В шенкурском случае ярко сказалась близость девичьего убора к женскому. Такая близость проявляется ещё и в некоторых местных названиях: девичий венок (убор) носит кое-где имя типичного женского убора; напр., у киевских украинцев около Умани (Основа, 1861, № 11—12, с. 28), равно как у курских великорусов около Корочи девичий убор зовется: ки?чка (ср. § 5), а у украинцев Переяславского уезда Полтавской губернии — гибáлка (§ 6). Тут сказалось и сходство формы: в сущности девичьи уборы отличаются от женских только отсутствием верха на макушке; могли тут отразиться и случаи, когда девицы по выходе замуж переделывали свои девичьи головные уборы на женские.

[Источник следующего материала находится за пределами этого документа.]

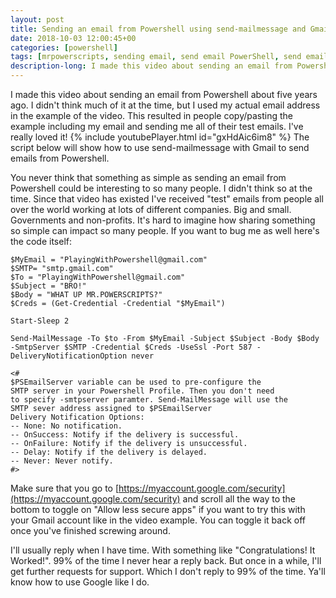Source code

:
 ```yaml
---
layout: post
title: Sending an email from Powershell using send-mailmessage and Gmail
date: 2018-10-03 12:00:45+00
categories: [powershell]
tags: [mrpowerscripts, sending email, send email PowerShell, send email from PowerShell, powershell and gmail, powershell send-mailmessage gmail ]
description-long: I made this video about sending an email from Powershell about five years ago. I didn't think much of it at the time, but I used my actual email address in the example of the video. This resulted in people copy/pasting the example including my email and sending me all of their test emails. I've really loved it! Read more to learn how to use send-mailmessage with Gmail to send emails from Powershell.
---
```


I made this video about sending an email from Powershell about five years ago. I didn't think much of it at the time, but I used my actual email address in the example of the video. This resulted in people copy/pasting the example including my email and sending me all of their test emails. I've really loved it! {% include youtubePlayer.html id="gxHdAic6im8" %} The script below will show how to use send-mailmessage with Gmail to send emails from Powershell.

You never think that something as simple as sending an email from Powershell could be interesting to so many people. I didn't think so at the time. Since that video has existed I've received "test" emails from people all over the world working at lots of different companies. Big and small. Governments and non-profits. It's hard to imagine how sharing something so simple can impact so many people. If you want to bug me as well here's the code itself:

    $MyEmail = "PlayingWithPowershell@gmail.com"
    $SMTP= "smtp.gmail.com"
    $To = "PlayingWithPowershell@gmail.com"
    $Subject = "BRO!"
    $Body = "WHAT UP MR.POWERSCRIPTS?"
    $Creds = (Get-Credential -Credential "$MyEmail")

    Start-Sleep 2

    Send-MailMessage -To $to -From $MyEmail -Subject $Subject -Body $Body -SmtpServer $SMTP -Credential $Creds -UseSsl -Port 587 -DeliveryNotificationOption never

    <#
    $PSEmailServer variable can be used to pre-configure the
    SMTP server in your Powershell Profile. Then you don't need
    to specify -smtpserver paramter. Send-MailMessage will use the
    SMTP sever address assigned to $PSEmailServer
    Delivery Notification Options:
    -- None: No notification.
    -- OnSuccess: Notify if the delivery is successful.
    -- OnFailure: Notify if the delivery is unsuccessful.
    -- Delay: Notify if the delivery is delayed.
    -- Never: Never notify.
    #>

Make sure that you go to [https://myaccount.google.com/security](https://myaccount.google.com/security) and scroll all the way to the bottom to toggle on "Allow less secure apps" if you want to try this with your Gmail account like in the video example. You can toggle it back off once you've finished screwing around.

I'll usually reply when I have time. With something like "Congratulations! It Worked!". 99% of the time I never hear a reply back. But once in a while, I'll get further requests for support. Which I don't reply to 99% of the time. Ya'll know how to use Google like I do.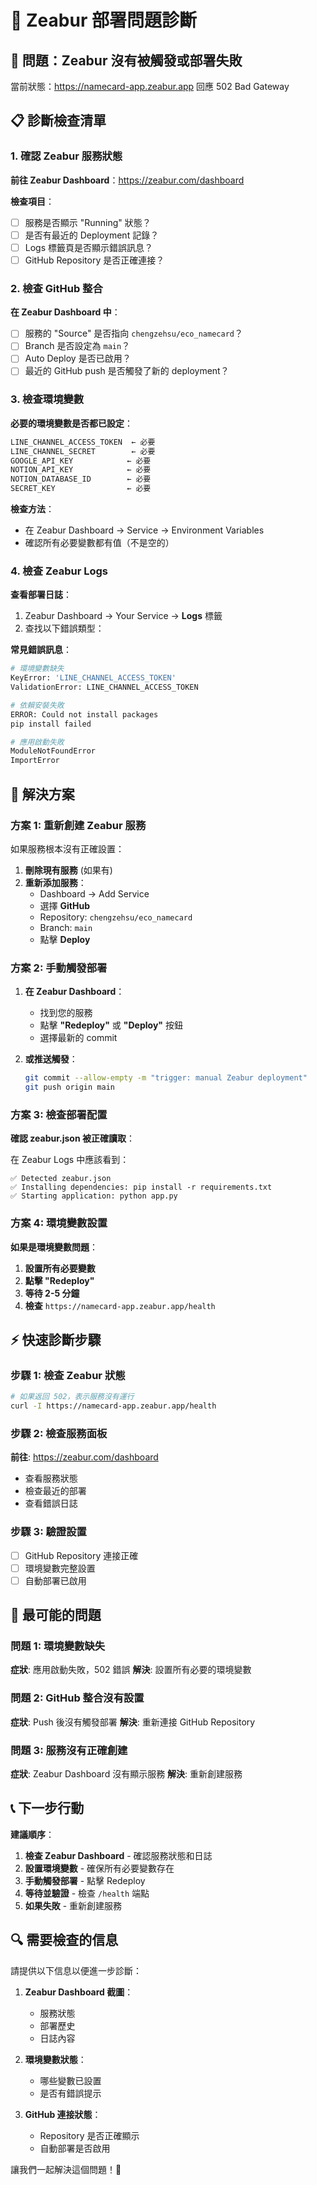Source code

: # 🔧 Zeabur 部署問題診斷

## 🚨 問題：Zeabur 沒有被觸發或部署失敗

當前狀態：https://namecard-app.zeabur.app 回應 502 Bad Gateway

## 📋 診斷檢查清單

### 1. 確認 Zeabur 服務狀態

**前往 Zeabur Dashboard**：https://zeabur.com/dashboard

**檢查項目**：
- [ ] 服務是否顯示 "Running" 狀態？
- [ ] 是否有最近的 Deployment 記錄？
- [ ] Logs 標籤頁是否顯示錯誤訊息？
- [ ] GitHub Repository 是否正確連接？

### 2. 檢查 GitHub 整合

**在 Zeabur Dashboard 中**：
- [ ] 服務的 "Source" 是否指向 `chengzehsu/eco_namecard`？
- [ ] Branch 是否設定為 `main`？
- [ ] Auto Deploy 是否已啟用？
- [ ] 最近的 GitHub push 是否觸發了新的 deployment？

### 3. 檢查環境變數

**必要的環境變數是否都已設定**：
```bash
LINE_CHANNEL_ACCESS_TOKEN  ← 必要
LINE_CHANNEL_SECRET        ← 必要
GOOGLE_API_KEY            ← 必要
NOTION_API_KEY            ← 必要
NOTION_DATABASE_ID        ← 必要
SECRET_KEY                ← 必要
```

**檢查方法**：
- 在 Zeabur Dashboard → Service → Environment Variables
- 確認所有必要變數都有值（不是空的）

### 4. 檢查 Zeabur Logs

**查看部署日誌**：
1. Zeabur Dashboard → Your Service → **Logs** 標籤
2. 查找以下錯誤類型：

**常見錯誤訊息**：
```bash
# 環境變數缺失
KeyError: 'LINE_CHANNEL_ACCESS_TOKEN'
ValidationError: LINE_CHANNEL_ACCESS_TOKEN

# 依賴安裝失敗
ERROR: Could not install packages
pip install failed

# 應用啟動失敗
ModuleNotFoundError
ImportError
```

## 🔧 解決方案

### 方案 1: 重新創建 Zeabur 服務

如果服務根本沒有正確設置：

1. **刪除現有服務** (如果有)
2. **重新添加服務**：
   - Dashboard → Add Service
   - 選擇 **GitHub**
   - Repository: `chengzehsu/eco_namecard`
   - Branch: `main`
   - 點擊 **Deploy**

### 方案 2: 手動觸發部署

1. **在 Zeabur Dashboard**：
   - 找到您的服務
   - 點擊 **"Redeploy"** 或 **"Deploy"** 按鈕
   - 選擇最新的 commit

2. **或推送觸發**：
   ```bash
   git commit --allow-empty -m "trigger: manual Zeabur deployment"
   git push origin main
   ```

### 方案 3: 檢查部署配置

**確認 zeabur.json 被正確讀取**：

在 Zeabur Logs 中應該看到：
```
✅ Detected zeabur.json
✅ Installing dependencies: pip install -r requirements.txt
✅ Starting application: python app.py
```

### 方案 4: 環境變數設置

**如果是環境變數問題**：

1. **設置所有必要變數**
2. **點擊 "Redeploy"**
3. **等待 2-5 分鐘**
4. **檢查** `https://namecard-app.zeabur.app/health`

## ⚡ 快速診斷步驟

### 步驟 1: 檢查 Zeabur 狀態
```bash
# 如果返回 502，表示服務沒有運行
curl -I https://namecard-app.zeabur.app/health
```

### 步驟 2: 檢查服務面板
**前往**: https://zeabur.com/dashboard
- 查看服務狀態
- 檢查最近的部署
- 查看錯誤日誌

### 步驟 3: 驗證設置
- [ ] GitHub Repository 連接正確
- [ ] 環境變數完整設置
- [ ] 自動部署已啟用

## 🎯 最可能的問題

### 問題 1: 環境變數缺失
**症狀**: 應用啟動失敗，502 錯誤
**解決**: 設置所有必要的環境變數

### 問題 2: GitHub 整合沒有設置
**症狀**: Push 後沒有觸發部署
**解決**: 重新連接 GitHub Repository

### 問題 3: 服務沒有正確創建
**症狀**: Zeabur Dashboard 沒有顯示服務
**解決**: 重新創建服務

## 📞 下一步行動

**建議順序**：

1. **檢查 Zeabur Dashboard** - 確認服務狀態和日誌
2. **設置環境變數** - 確保所有必要變數存在
3. **手動觸發部署** - 點擊 Redeploy
4. **等待並驗證** - 檢查 `/health` 端點
5. **如果失敗** - 重新創建服務

## 🔍 需要檢查的信息

請提供以下信息以便進一步診斷：

1. **Zeabur Dashboard 截圖**：
   - 服務狀態
   - 部署歷史
   - 日誌內容

2. **環境變數狀態**：
   - 哪些變數已設置
   - 是否有錯誤提示

3. **GitHub 連接狀態**：
   - Repository 是否正確顯示
   - 自動部署是否啟用

讓我們一起解決這個問題！🚀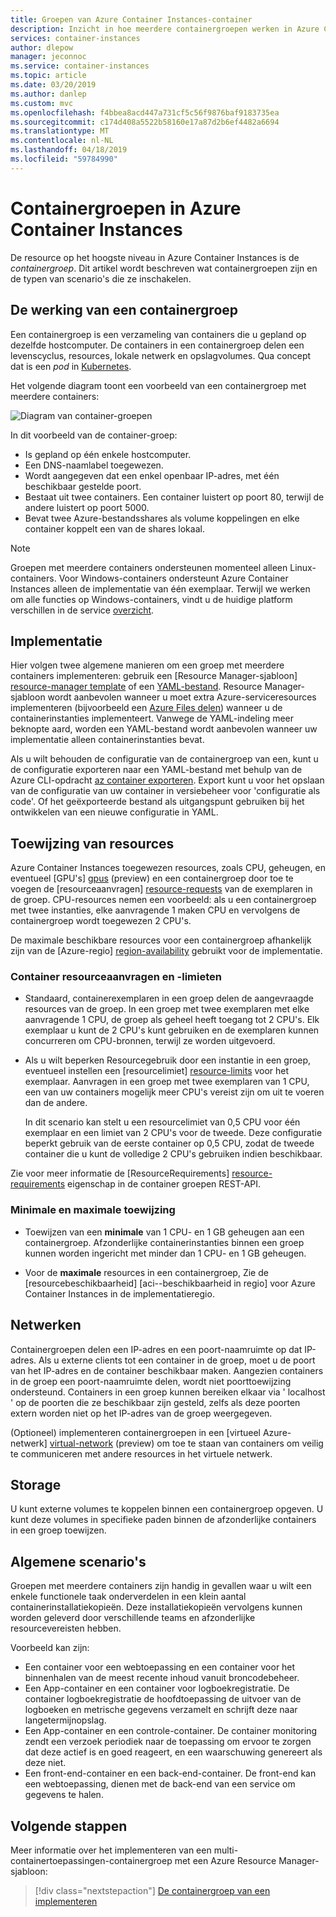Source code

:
 ```yaml
---
title: Groepen van Azure Container Instances-container
description: Inzicht in hoe meerdere containergroepen werken in Azure Container Instances
services: container-instances
author: dlepow
manager: jeconnoc
ms.service: container-instances
ms.topic: article
ms.date: 03/20/2019
ms.author: danlep
ms.custom: mvc
ms.openlocfilehash: f4bbea8acd447a731cf5c56f9876baf9183735ea
ms.sourcegitcommit: c174d408a5522b58160e17a87d2b6ef4482a6694
ms.translationtype: MT
ms.contentlocale: nl-NL
ms.lasthandoff: 04/18/2019
ms.locfileid: "59784990"
---
```

# <a name="container-groups-in-azure-container-instances"></a>Containergroepen in Azure Container Instances

De resource op het hoogste niveau in Azure Container Instances is de *containergroep*. Dit artikel wordt beschreven wat containergroepen zijn en de typen van scenario's die ze inschakelen.

## <a name="how-a-container-group-works"></a>De werking van een containergroep

Een containergroep is een verzameling van containers die u gepland op dezelfde hostcomputer. De containers in een containergroep delen een levenscyclus, resources, lokale netwerk en opslagvolumes. Qua concept dat is een *pod* in [Kubernetes][kubernetes-pod].

Het volgende diagram toont een voorbeeld van een containergroep met meerdere containers:

![Diagram van container-groepen][container-groups-example]

In dit voorbeeld van de container-groep:

* Is gepland op één enkele hostcomputer.
* Een DNS-naamlabel toegewezen.
* Wordt aangegeven dat een enkel openbaar IP-adres, met één beschikbaar gestelde poort.
* Bestaat uit twee containers. Een container luistert op poort 80, terwijl de andere luistert op poort 5000.
* Bevat twee Azure-bestandsshares als volume koppelingen en elke container koppelt een van de shares lokaal.

> [!NOTE]
> Groepen met meerdere containers ondersteunen momenteel alleen Linux-containers. Voor Windows-containers ondersteunt Azure Container Instances alleen de implementatie van één exemplaar. Terwijl we werken om alle functies op Windows-containers, vindt u de huidige platform verschillen in de service [overzicht](container-instances-overview.md#linux-and-windows-containers).

## <a name="deployment"></a>Implementatie

Hier volgen twee algemene manieren om een groep met meerdere containers implementeren: gebruik een [Resource Manager-sjabloon] [ resource-manager template] of een [YAML-bestand][yaml-file]. Resource Manager-sjabloon wordt aanbevolen wanneer u moet extra Azure-serviceresources implementeren (bijvoorbeeld een [Azure Files delen][azure-files]) wanneer u de containerinstanties implementeert. Vanwege de YAML-indeling meer beknopte aard, worden een YAML-bestand wordt aanbevolen wanneer uw implementatie alleen containerinstanties bevat.

Als u wilt behouden de configuratie van de containergroep van een, kunt u de configuratie exporteren naar een YAML-bestand met behulp van de Azure CLI-opdracht [az container exporteren][az-container-export]. Export kunt u voor het opslaan van de configuratie van uw container in versiebeheer voor 'configuratie als code'. Of het geëxporteerde bestand als uitgangspunt gebruiken bij het ontwikkelen van een nieuwe configuratie in YAML.

## <a name="resource-allocation"></a>Toewijzing van resources

Azure Container Instances toegewezen resources, zoals CPU, geheugen, en eventueel [GPU's] [ gpus] (preview) en een containergroep door toe te voegen de [resourceaanvragen] [ resource-requests] van de exemplaren in de groep. CPU-resources nemen een voorbeeld: als u een containergroep met twee instanties, elke aanvragende 1 maken CPU en vervolgens de containergroep wordt toegewezen 2 CPU's.

De maximale beschikbare resources voor een containergroep afhankelijk zijn van de [Azure-regio] [ region-availability] gebruikt voor de implementatie.

### <a name="container-resource-requests-and-limits"></a>Container resourceaanvragen en -limieten

* Standaard, containerexemplaren in een groep delen de aangevraagde resources van de groep. In een groep met twee exemplaren met elke aanvragende 1 CPU, de groep als geheel heeft toegang tot 2 CPU's. Elk exemplaar u kunt de 2 CPU's kunt gebruiken en de exemplaren kunnen concurreren om CPU-bronnen, terwijl ze worden uitgevoerd.

* Als u wilt beperken Resourcegebruik door een instantie in een groep, eventueel instellen een [resourcelimiet] [ resource-limits] voor het exemplaar. Aanvragen in een groep met twee exemplaren van 1 CPU, een van uw containers mogelijk meer CPU's vereist zijn om uit te voeren dan de andere.

  In dit scenario kan stelt u een resourcelimiet van 0,5 CPU voor één exemplaar en een limiet van 2 CPU's voor de tweede. Deze configuratie beperkt gebruik van de eerste container op 0,5 CPU, zodat de tweede container die u kunt de volledige 2 CPU's gebruiken indien beschikbaar.

Zie voor meer informatie de [ResourceRequirements] [ resource-requirements] eigenschap in de container groepen REST-API.

### <a name="minimum-and-maximum-allocation"></a>Minimale en maximale toewijzing

* Toewijzen van een **minimale** van 1 CPU- en 1 GB geheugen aan een containergroep. Afzonderlijke containerinstanties binnen een groep kunnen worden ingericht met minder dan 1 CPU- en 1 GB geheugen. 

* Voor de **maximale** resources in een containergroep, Zie de [resourcebeschikbaarheid] [aci--beschikbaarheid in regio] voor Azure Container Instances in de implementatieregio.

## <a name="networking"></a>Netwerken

Containergroepen delen een IP-adres en een poort-naamruimte op dat IP-adres. Als u externe clients tot een container in de groep, moet u de poort van het IP-adres en de container beschikbaar maken. Aangezien containers in de groep een poort-naamruimte delen, wordt niet poorttoewijzing ondersteund. Containers in een groep kunnen bereiken elkaar via ' localhost ' op de poorten die ze beschikbaar zijn gesteld, zelfs als deze poorten extern worden niet op het IP-adres van de groep weergegeven.

(Optioneel) implementeren containergroepen in een [virtueel Azure-netwerk] [ virtual-network] (preview) om toe te staan van containers om veilig te communiceren met andere resources in het virtuele netwerk.

## <a name="storage"></a>Storage

U kunt externe volumes te koppelen binnen een containergroep opgeven. U kunt deze volumes in specifieke paden binnen de afzonderlijke containers in een groep toewijzen.

## <a name="common-scenarios"></a>Algemene scenario's

Groepen met meerdere containers zijn handig in gevallen waar u wilt een enkele functionele taak onderverdelen in een klein aantal containerinstallatiekopieën. Deze installatiekopieën vervolgens kunnen worden geleverd door verschillende teams en afzonderlijke resourcevereisten hebben.

Voorbeeld kan zijn:

* Een container voor een webtoepassing en een container voor het binnenhalen van de meest recente inhoud vanuit broncodebeheer.
* Een App-container en een container voor logboekregistratie. De container logboekregistratie de hoofdtoepassing de uitvoer van de logboeken en metrische gegevens verzamelt en schrijft deze naar langetermijnopslag.
* Een App-container en een controle-container. De container monitoring zendt een verzoek periodiek naar de toepassing om ervoor te zorgen dat deze actief is en goed reageert, en een waarschuwing genereert als deze niet.
* Een front-end-container en een back-end-container. De front-end kan een webtoepassing, dienen met de back-end van een service om gegevens te halen. 

## <a name="next-steps"></a>Volgende stappen

Meer informatie over het implementeren van een multi-containertoepassingen-containergroep met een Azure Resource Manager-sjabloon:

> [!div class="nextstepaction"]
> [De containergroep van een implementeren][resource-manager template]

<!-- IMAGES -->
[container-groups-example]: ./media/container-instances-container-groups/container-groups-example.png

<!-- LINKS - External -->
[dcos-pod]: https://dcos.io/docs/1.10/deploying-services/pods/
[kubernetes-pod]: https://kubernetes.io/docs/concepts/workloads/pods/pod/

<!-- LINKS - Internal -->
[resource-manager template]: container-instances-multi-container-group.md
[yaml-file]: container-instances-multi-container-yaml.md
[region-availability]: container-instances-region-availability.md
[resource-requests]: /rest/api/container-instances/containergroups/createorupdate#resourcerequests
[resource-limits]: /rest/api/container-instances/containergroups/createorupdate#resourcelimits
[resource-requirements]: /rest/api/container-instances/containergroups/createorupdate#resourcerequirements
[azure-files]: container-instances-volume-azure-files.md
[virtual-network]: container-instances-vnet.md
[gpus]: container-instances-gpu.md
[az-container-export]: /cli/azure/container#az-container-export
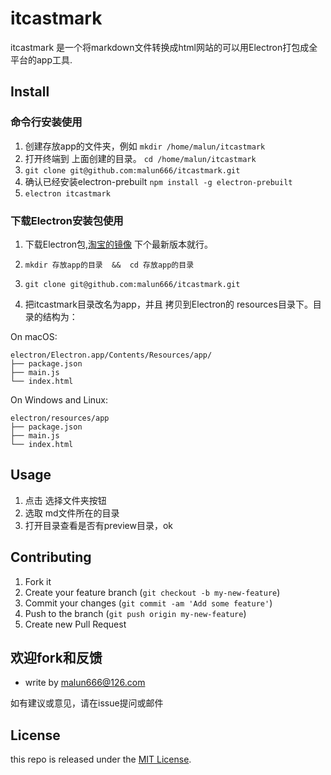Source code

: itcastmark
==========

itcastmark 是一个将markdown文件转换成html网站的可以用Electron打包成全平台的app工具.

## Install

### 命令行安装使用
1. 创建存放app的文件夹，例如  `mkdir /home/malun/itcastmark`
2. 打开终端到 上面创建的目录。 `cd /home/malun/itcastmark`
3. `git clone git@github.com:malun666/itcastmark.git`
4. 确认已经安装electron-prebuilt `npm install -g electron-prebuilt`
5. `electron itcastmark`

### 下载Electron安装包使用
1. 下载Electron包,[淘宝的镜像](https://npm.taobao.org/mirrors/electron)   下个最新版本就行。

2. `mkdir 存放app的目录  &&  cd 存放app的目录`

3. `git clone git@github.com:malun666/itcastmark.git`

4. 把itcastmark目录改名为app，并且 拷贝到Electron的 resources目录下。目录的结构为：    

On macOS:

```plaintext
electron/Electron.app/Contents/Resources/app/
├── package.json
├── main.js
└── index.html
```
On Windows and Linux:

```plaintext
electron/resources/app
├── package.json
├── main.js
└── index.html
```
## Usage
1. 点击 选择文件夹按钮
2. 选取 md文件所在的目录
3. 打开目录查看是否有preview目录，ok

## Contributing

1. Fork it
2. Create your feature branch (`git checkout -b my-new-feature`)
3. Commit your changes (`git commit -am 'Add some feature'`)
4. Push to the branch (`git push origin my-new-feature`)
5. Create new Pull Request



## 欢迎fork和反馈

- write by  malun666@126.com

如有建议或意见，请在issue提问或邮件

## License

this repo is released under the [MIT
License](./license).
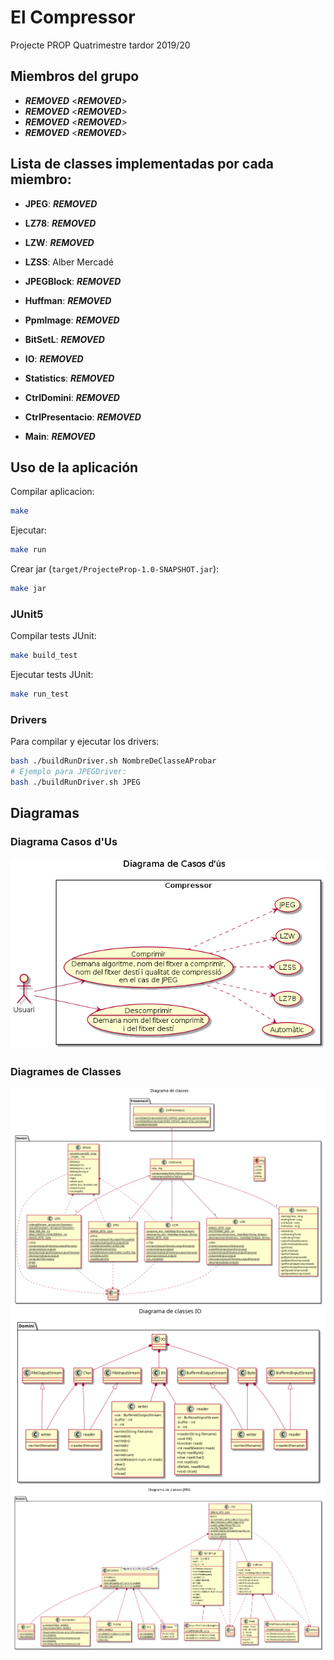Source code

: # El Compressor

Projecte PROP Quatrimestre tardor 2019/20

## Miembros del grupo

- ***REMOVED*** <***REMOVED***>
- ***REMOVED*** <***REMOVED***>
- ***REMOVED*** <***REMOVED***>
- ***REMOVED*** <***REMOVED***>

## Lista de classes implementadas por cada miembro:

- **JPEG**: ***REMOVED***
- **LZ78**: ***REMOVED***
- **LZW**: ***REMOVED***
- **LZSS**: Alber Mercadé

- **JPEGBlock**: ***REMOVED***
- **Huffman**: ***REMOVED***
- **PpmImage**: ***REMOVED***
- **BitSetL**: ***REMOVED***
- **IO**: ***REMOVED***
- **Statistics**: ***REMOVED***
- **CtrlDomini**: ***REMOVED***
- **CtrlPresentacio**:  ***REMOVED***
- **Main**: ***REMOVED***

## Uso de la aplicación

Compilar aplicacion:
```bash
make
```

Ejecutar:
```bash
make run
```
Crear jar (`target/ProjecteProp-1.0-SNAPSHOT.jar`):
```bash
make jar
```

### JUnit5

Compilar tests JUnit:
```bash
make build_test
```
Ejecutar tests JUnit:
```bash
make run_test
```

### Drivers
Para compilar y ejecutar los drivers:
```bash
bash ./buildRunDriver.sh NombreDeClasseAProbar
# Ejemplo para JPEGDriver:
bash ./buildRunDriver.sh JPEG
```

## Diagramas

### Diagrama Casos d'Us

![Diagrama Casos d'us](doc/UML/CasosUs.png)

### Diagrames de Classes

![Diagrama Classes](doc/UML/DiagramaClasses.png)
![Diagrama Classes IO](doc/UML/DiagramaClasses_IO.png)
![Diagrama Classes JPEG](doc/UML/DiagramaClasses_JPEG.png)
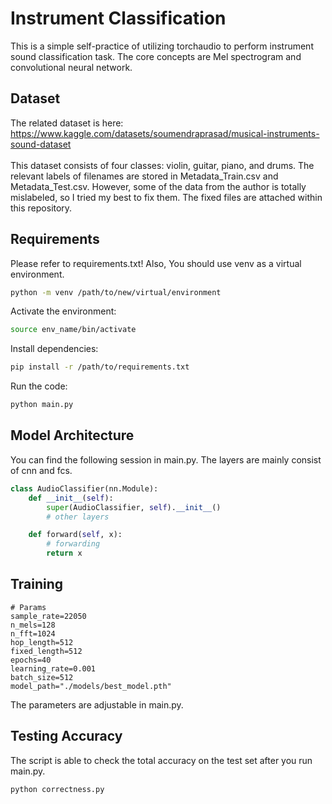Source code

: # Instrument Classification
This is a simple self-practice of utilizing torchaudio to perform instrument sound classification task. The core concepts are Mel spectrogram and convolutional neural network.

## Dataset
The related dataset is here: <br>
https://www.kaggle.com/datasets/soumendraprasad/musical-instruments-sound-dataset <br>
<br>
This dataset consists of four classes: violin, guitar, piano, and drums. The relevant labels of filenames are stored in Metadata_Train.csv and Metadata_Test.csv. However, some of the data from the author is totally mislabeled, so I tried my best to fix them. The fixed files are attached within this repository.

## Requirements
Please refer to requirements.txt! Also, You should use venv as a virtual environment.
```bash
python -m venv /path/to/new/virtual/environment
```
Activate the environment:
```bash
source env_name/bin/activate
```
Install dependencies:
```bash
pip install -r /path/to/requirements.txt
```
Run the code:
```bash
python main.py
```

## Model Architecture
You can find the following session in main.py. The layers are mainly consist of cnn and fcs.
```python
class AudioClassifier(nn.Module):
    def __init__(self):
        super(AudioClassifier, self).__init__()
        # other layers

    def forward(self, x):
        # forwarding
        return x
```

## Training
    # Params
    sample_rate=22050
    n_mels=128
    n_fft=1024
    hop_length=512
    fixed_length=512
    epochs=40
    learning_rate=0.001
    batch_size=512
    model_path="./models/best_model.pth"
	
The parameters are adjustable in main.py.
## Testing Accuracy
The script is able to check the total accuracy on the test set after you run main.py.
```bash
python correctness.py
```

Срв. аналогичную разницу в рисунке головного платка у украинцев Житомирского уезда: у замужних головные платки должны быть клетчатые, а у девиц разнообразные, но отнюдь не клетчатые (Труды Общества Исследователей Волыни, III, 1910, с. 6, статья С. Бельского).
§ 3. О причёске замужних женщин.
§ 3. В 1857 г. священник Бельского уезда Гродненской г. К. Бренн писал: «девицам неодобрительного поведения, особенно прижившим незаконно ребёнка, наши селяне воспрещают носить косы» (Зеленин, Опис. рукоп. 437). Подобные же известия имеются и из Гомельского уезда Могилёвской губ., и из некоторых иных мест (ibid. 702).
Рис. 8. Белорусская наметка Игуменского уезда (сбоку).
(Русский Музей).
Рядом имеются сообщения, что замужние женщины никогда не заплетают своих волос в косы. В Гайсинском уезде Подолии плесть косу женщине считалось «большим грехом» (ibid. 1065); вдовы и замужние укладывают свои волосы вокруг головы, не сплетая их, а лишь разделяя на две части и иногда связывая шнурком (ibid. 437, 444 — Гродненская губ.). Требование это, однако, не является всеобщим; чаще женщины плетут две косы, но они тщательно покрывают их головным убором и никому не показывают.
Рис. 9. Второй вид белорусской наметки Игуменского уезда (спереди).
(Русский Музей).
«Засветить волосом», т. е. выставить наружу концы волос (не говоря уже о появлении с открытой головой), самый большой позор для замужней украинки в Галиции (Я. Гловацкий, О народной одежде и убранстве Русинов или Русских в Галичине и сев.-вост. Венгрии: Записки Географич. Общества по отд. этнографии, VII, 877, с 507) Великоруссы Нижегородской губ. «за великий грех почитают» ходить замужней женщине без повойника или сборника на голове (Зеленин, Опис. рукоп. 823). Если в ссоре или в драке, посторонний мужчина «окосматит» или «опростоволосит» женщину, т. е. сорвет с её головы повойник, то это считается преступлением, и женщина обращается к суду, требуя платы за «бесчестье» (П. Ефименко, Матер. по этногр. русск. насел. Арханг. губ. I, 62).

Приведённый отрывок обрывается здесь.